Почему Тэффи? Дело в том, что в те времена женщины-авторы обычно подписывались мужскими именами, но Надежда принципиально этого делать не хотела. Поэтому она решила выбрать псевдоним, который не имел бы гендерной привязки: «Нужно, какое-нибудь имя, которое бы принесло счастье. Лучше всего имя какого-нибудь дурака, дураки всегда счастливые». И она вспомнила служившего в ее семье слугу Степана, которого домашние шутливо звали Стеффи. Отбросив первую букву, писательница стала «Тэффи».
Если продолжить аналогии с сегодняшним днем, то Тэффи была своего рода «дореволюционной Зинаидой Пронченко»: ее любимым жанром была остроумная миниатюра, своего рода фельетоны, построенные на описании какого-нибудь простого жизненного эпизода. В них Тэффи очень иронично изображала жизнь и нравы петербургского «полусвета» и обывателей, а еще критиковала ситуацию в России, где все больше пахло революцией.
Из-за революции, как можно догадаться, Тэффи и уехала из России — и продолжила писать. Уехала она, как и положено было приличной писательнице 100 лет назад, в Париж: через Киев, потом Константинополь, на корабле «Шилка». Свое решение она объявила так: поскольку Земля вступила в созвездие «Большого Пса», то наступает «песье время», а революцию назвала «великим триумфальным шествием безграмотных дураков и сознательных преступников». Как сказали бы сегодня, «на цитаты».
Как и очень многие белые эмигранты, Тэффи всегда хранила надежду на возвращение, однако не хотела возвращаться, пока во главе страны были люди с недопустимыми для Тэффи ценностями: «Конечно, не смерти я боялась. Я боялась разъяренных харь с направленным прямо мне в лицо фонарем, тупой идиотской злобы. Холода, голода, тьмы, стука прикладов о паркет, криков, плача, выстрелов и чужой смерти».

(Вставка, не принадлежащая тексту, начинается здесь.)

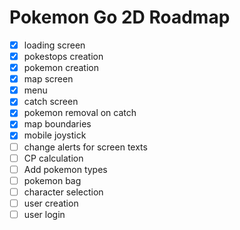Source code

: # Pokemon Go 2D Roadmap

- [x] loading screen
- [x] pokestops creation
- [x] pokemon creation
- [x] map screen
- [x] menu
- [x] catch screen
- [x] pokemon removal on catch 
- [x] map boundaries
- [x] mobile joystick
- [ ] change alerts for screen texts
- [ ] CP calculation
- [ ] Add pokemon types
- [ ] pokemon bag
- [ ] character selection
- [ ] user creation
- [ ] user login
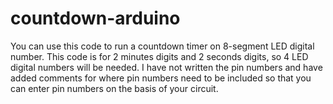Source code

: # countdown-arduino
You can use this code to run a countdown timer on 8-segment LED digital number. This code is for 2 minutes digits and 2 seconds digits, so 4 LED digital numbers will be needed. I have not written the pin numbers and have added comments for where pin numbers need to be included so that you can enter pin numbers on the basis of your circuit.
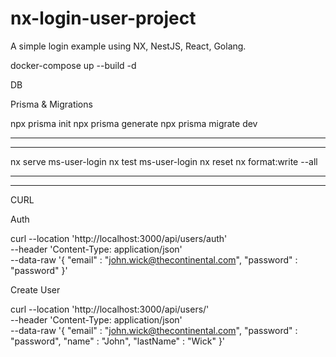 # nx-login-user-project
A simple login example using NX, NestJS, React, Golang.

docker-compose up --build -d

DB

Prisma & Migrations 

npx prisma init
npx prisma generate 
npx prisma migrate dev

--------------------------------
--------------------------------

nx serve ms-user-login
nx test ms-user-login
nx reset
nx format:write --all

--------------------------------
--------------------------------

CURL

Auth

curl --location 'http://localhost:3000/api/users/auth' \
--header 'Content-Type: application/json' \
--data-raw '{
    "email" : "john.wick@thecontinental.com",
    "password" : "password"
}'

Create User

curl --location 'http://localhost:3000/api/users/' \
--header 'Content-Type: application/json' \
--data-raw '{
    "email" : "john.wick@thecontinental.com",
    "password" : "password",
    "name" : "John",
    "lastName" : "Wick"
}'
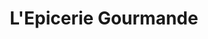 ---
title: "L'Epicerie Gourmande"
url: /saint-germain-en-laye/lepicerie-gourmande/
shop: Feinkost
---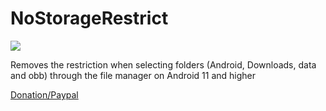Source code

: # NoStorageRestrict

![](https://i.imgur.com/Z7VH0Li.jpg)

Removes the restriction when selecting folders (Android, Downloads, data and obb) through the file manager on Android 11 and higher


[Donation/Paypal](https://www.paypal.com/donate/?hosted_button_id=BJAJW4755BXFY)
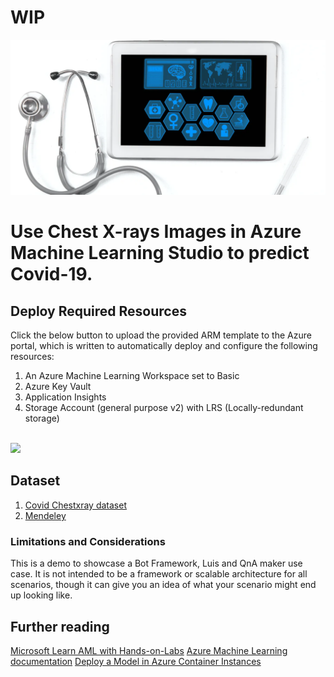 # WIP
![Covid-19](Imges/imagexray.png)

# Use Chest X-rays Images in Azure Machine Learning Studio to predict Covid-19.

## Deploy Required Resources
Click the below button to upload the provided ARM template to the Azure portal, which is written to automatically deploy and configure the following resources:
  1. An Azure Machine Learning Workspace set to Basic
  2. Azure Key Vault
  3. Application Insights
  4. Storage Account (general purpose v2) with LRS (Locally-redundant storage)
  
 </br>
    <a href="https%3A%2F%2Fraw.githubusercontent.com%2FHrashid789%2Fx-rayPredictionCovid-19%2Fmaster%2FAzureDeploy.json" target="_blank">
        <img src="https://aka.ms/deploytoazurebutton"/>
    </a>

## Dataset

1) [Covid Chestxray dataset](https://data.mendeley.com/datasets/rscbjbr9sj/2)
2) [Mendeley](https://data.mendeley.com/datasets/rscbjbr9sj/2)

### Limitations and Considerations

This is a demo to showcase a Bot Framework, Luis and QnA maker use case.  It is not intended to be a framework or scalable architecture for all scenarios, though it can give you an idea of what your scenario might end up looking like.

## Further reading
[Microsoft Learn AML with Hands-on-Labs](https://github.com/MicrosoftDocs/mslearn-aml-labs)
[Azure Machine Learning documentation](https://docs.microsoft.com/en-in/azure/machine-learning/)
[Deploy a Model in Azure Container Instances](https://docs.microsoft.com/en-in/azure/machine-learning/tutorial-deploy-models-with-aml)
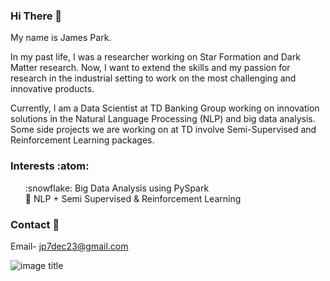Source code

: ### Hi There 👋
My name is James Park. 

In my past life, I was a researcher working on Star Formation and Dark Matter research. Now, I want to extend the skills and my passion for research in the industrial setting to work on the most challenging and innovative products.

Currently, I am a Data Scientist at TD Banking Group working on innovation solutions in the Natural Language Processing (NLP) and big data analysis. Some side projects we are working on at TD involve Semi-Supervised and Reinforcement Learning packages.

### Interests :atom:
<ol> 
    :snowflake: Big Data Analysis using PySpark
    <br>
    🌱 NLP + Semi Supervised & Reinforcement Learning
    <br>
</ol>


### Contact :bookmark_tabs: 
Email- jp7dec23@gmail.com

![image title](https://rushter.com/counter.svg)
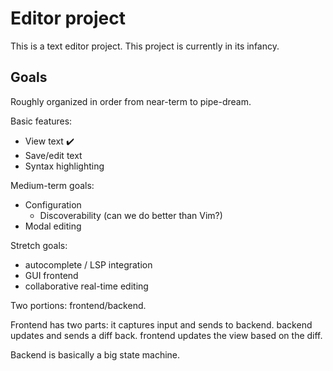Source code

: # Editor project

This is a text editor project. This project is currently in its infancy. 

## Goals
Roughly organized in order from near-term to pipe-dream.

Basic features:
* View text :heavy_check_mark:
* Save/edit text
* Syntax highlighting

Medium-term goals:
* Configuration
  - Discoverability (can we do better than Vim?)
* Modal editing

Stretch goals:
* autocomplete / LSP integration
* GUI frontend
* collaborative real-time editing




Two portions: frontend/backend.

Frontend has two parts: it captures input and sends to backend. backend updates and sends a diff back. frontend updates the view based on the diff.

Backend is basically a big state machine.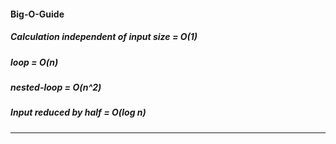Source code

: #### Big-O-Guide

##### Calculation independent of input size = O(1)

##### loop = O(n)

##### nested-loop = O(n^2)

##### Input reduced by half = O(log n)

------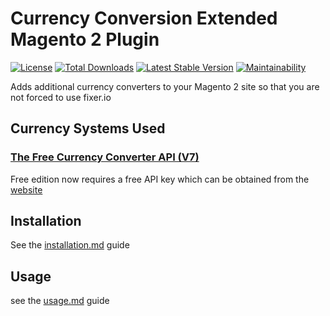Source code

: # Currency Conversion Extended Magento 2 Plugin

[![License](https://poser.pugx.org/sozodesign/magento2-currencyconversionextended/license)](https://packagist.org/packages/sozodesign/magento2-currencyconversionextended)
[![Total Downloads](https://poser.pugx.org/sozodesign/magento2-currencyconversionextended/downloads)](https://packagist.org/packages/sozodesign/magento2-currencyconversionextended)
[![Latest Stable Version](https://poser.pugx.org/sozodesign/magento2-currencyconversionextended/v/stable)](https://packagist.org/packages/sozodesign/magento2-currencyconversionextended)
[![Maintainability](https://api.codeclimate.com/v1/badges/2f3f0ba79d41ea1c054f/maintainability)](https://codeclimate.com/github/sozo-design/Magento2_CurrencyConversionExtended/maintainability)

Adds additional currency converters to your Magento 2 site so that you are not forced to use fixer.io

## Currency Systems Used

### [The Free Currency Converter API (V7)](https://free.currencyconverterapi.com/)
Free edition now requires a free API key which can be obtained from the [website](https://free.currencyconverterapi.com/free-api-key) 

## Installation
See the [installation.md](./Guides/INSTALLATION.md) guide

## Usage
see the [usage.md](./Guides/USAGE.md) guide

Что происходит с очень успешным человеком, когда он бежит в эмиграцию не за лучшей жизнью, а от худшей? Правильно, он теряет свой статус, как социальный, так и финансовый, остро переживает это и заново ищет себя. Но Тэффи в первые годы эмиграции, во-первых, вообще не бедствовала, как многие другие. Ее брат, генерал Лохвицкий, уже жил в Париже — и поддерживал сестру. Она вновь стала печататься в русскоязычных изданиях — и стала голосом русской общины.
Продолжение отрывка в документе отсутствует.